What the exercise asks
Images excepted, the data below must be repeated exactly.

------ Input

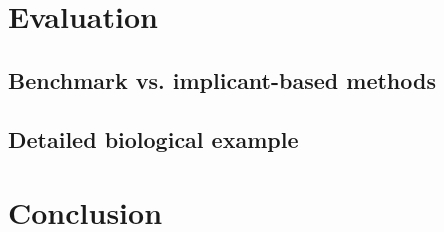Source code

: \documentclass[runningheads]{llncs}
\begin{document}
\section{Evaluation}
\subsection{Benchmark vs. implicant-based methods}
\subsection{Detailed biological example}

\section{Conclusion}




\end{document}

------------

Answer space
Source code

: \documentclass[runningheads]{llncs}
\begin{document}
\section{Evaluation}
\subsection{Benchmark vs. implicant-based methods}
\subsection{Detailed biological example}

\section{Conclusion}




\end{document}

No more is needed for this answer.